Most service industries offer some type of “Free Estimate”. Usually it’s such a general number that bears almost no relation to an actual number to get the job done, that it’s almost useless. A real estimate will be specific to your job. In this day and age of home improvement stores and shows everyone knows there are multiple choices to be made on every project. There was a time when there were only 2 options for closet doors now there’s, hollow-core, 6-panel, 4-panel, wood, ready for paint, ready for stain, folding, mirror, pocket and don’t forget the newest barn door. Every job will have those types of decisions and the price variations from those choices..
A good estimate will include the name of the materials to be used. It will have sizes. It will list all of the specifics included in the price. No surprise, oh that wasn’t in the estimate costs, added during the project or at the end.
E.G. Decks can include floorboards, railings, steps w/stringers, platforms, footings, framing, skirting, steps into home, built in seats, etc. Now you get into the different types of materials. Pressure treated wood, cedar, teak, IPE, redwood, mahogany, tigerwood or pine . Then do you want it stained or painted? Then you might want to go the no-maintenance composite route. Then is it between Trex, Wolf, Azek, Cali-Bamboo, Certain-Teed, Dura-Life, Fiberon, LumbeRock or Timbertech. Then what type of railing? Go for the new glass one if you have a great view? Metal to be edgy and trendy. Basic spindles or one of the dozens of styles available. Then do you want a different topper. Wide planks so your guests have a place to put their drink or entire plate of canapes? Or decorative posts? Then let’s discuss the stairs from the deck to the yard. Do you have enough space to do a straight run or do you need to split the steps up with a landing? Do you need a pad for the steps to end on? In our hilly, septic and well area you need to know where those are located since you can’t put the footings or steps near them. You will need to design the deck and stairs around the entire scope of the landscaping. This is hard to do if you don’t make a site visit.
This isn’t even a complete list of the decisions needed just to add a simple deck onto a home. Don’t even get me started on just knocking down a wall and expanding a kitchen. More about that next month. The TV shows make the pricing of a job look way too easy. The TV contractor is using a short hand they have developed with the designer just for the show. Also they have worked together in the past and know what the designer really wants and has done all of the figuring out on paper off screen. This is just one of the unreal parts of reality television.
So be warned if a contractor just throws you a number it’s one of 2 things.
1 – A total guess that is probably high so they make a good profit and cover all contingencies
2- A total guess that is low just so they can get the job and then they can tack on “extras”
Now I am not saying every contractor is lying to you and most have a general feel for an estimate but there is a big difference in ballpark numbers just like there is a big difference in ballparks.
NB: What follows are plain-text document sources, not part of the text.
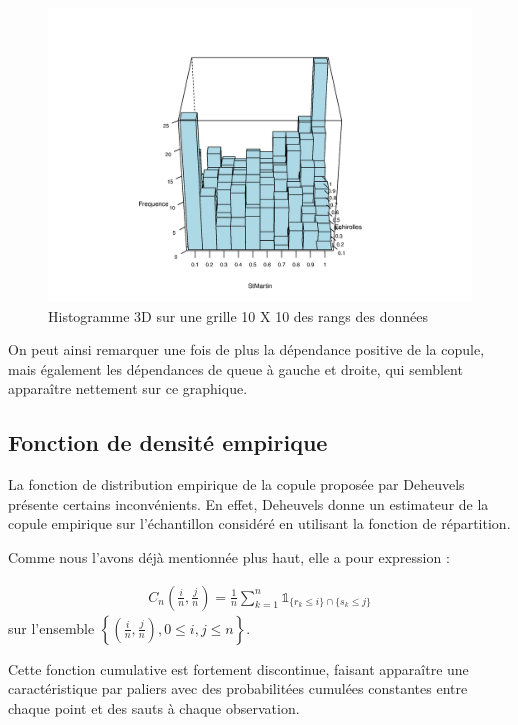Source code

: \noindent%
\begin{figure}[H]
    \begin{center}
      \includegraphics[width=14 cm, angle=0]{./pictures/hist3d.png}
      \centering\caption{Histogramme 3D sur une grille 10 X 10 des rangs des données}
    \end{center}
\end{figure}

On peut ainsi remarquer une fois de plus la dépendance positive de la copule, mais également les dépendances de queue à gauche et droite, qui semblent apparaître nettement sur ce graphique.

\subsection{Fonction de densité empirique}

La fonction de distribution empirique de la copule proposée par Deheuvels présente certains inconvénients.
En effet, Deheuvels donne un estimateur de la copule empirique sur l'échantillon considéré en utilisant la 
fonction de répartition.

Comme nous l'avons déjà mentionnée plus haut, elle a pour expression :

\begin{eqnarray*}
C_n \left( \frac{i}{n},\frac{j}{n}\right) = \frac{1}{n} \sum_{k=1}^n \mathbb{1}_{ \{r_k \leq i\} \cap \{ s_k \leq j\} } 
\end{eqnarray*}
sur l'ensemble $\left \{ \left( \frac{i}{n} , \frac{j}{n} \right) , 0 \leq i,j \leq n   \right \}$.

Cette fonction cumulative est fortement discontinue, faisant apparaître une caractéristique par paliers avec des probabilitées cumulées constantes
entre chaque point et des sauts à chaque observation.

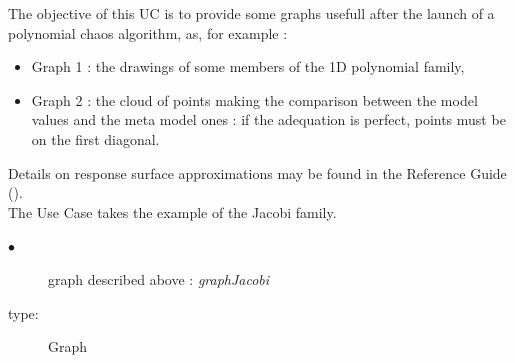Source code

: \renewcommand{\filename}{docUC_RespSurface_PolyChaosDrawings.tex}
\renewcommand{\filetitle}{UC : Draw some usefull graphs associated to a polynomial chaos algorithm : polynomial graphs, comparison graph between numerical samples from the model and the meta-model, ...}

\HeaderIIILevel




The objective of this UC is to provide some graphs usefull after the launch of a polynomial chaos algorithm, as, for example :
\begin{itemize}
\item Graph 1 : the drawings of some members of the 1D polynomial family,
\item Graph 2 : the cloud of points making the comparison between the model values and the meta model ones : if the adequation is perfect, points must be on the first diagonal.
\end{itemize}


Details on response surface approximations may be found in the Reference Guide ().\\
The Use Case takes the example of the Jacobi family.\\

             {
               \begin{description}
               \item[$\bullet$] graph described above : {\itshape graphJacobi}
               \item[type:] Graph
               \end{description}
             }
Little league vs Shea. A good ballpark number will be within 20% of the final number. It’s a good number if you are just deciding IF you can afford the project. But don’t base your final decision on who to hire until you see a real spelled out written proposal. On letterhead with the license numbers and address of business. And they should be able to get you a certificate of Insurance.
The estimate should contain everything included in the price and have a list of what is not covered. Not covered can include re-seeding of yard, grading of site, painting, permit payments and many other things. Another part of a good estimate would be spelling out of assumptions. Like assuming the customer removes all of the furnishings or does a portion of the demo themselves. A larger estimate may even include a payment schedule linked to portions of job being completed as to make is easy for when payment is expected. A good contractor can supply you with multiple recommendations and list of prior customers you can reach out to, to discuss their experience with the contractor and their crew.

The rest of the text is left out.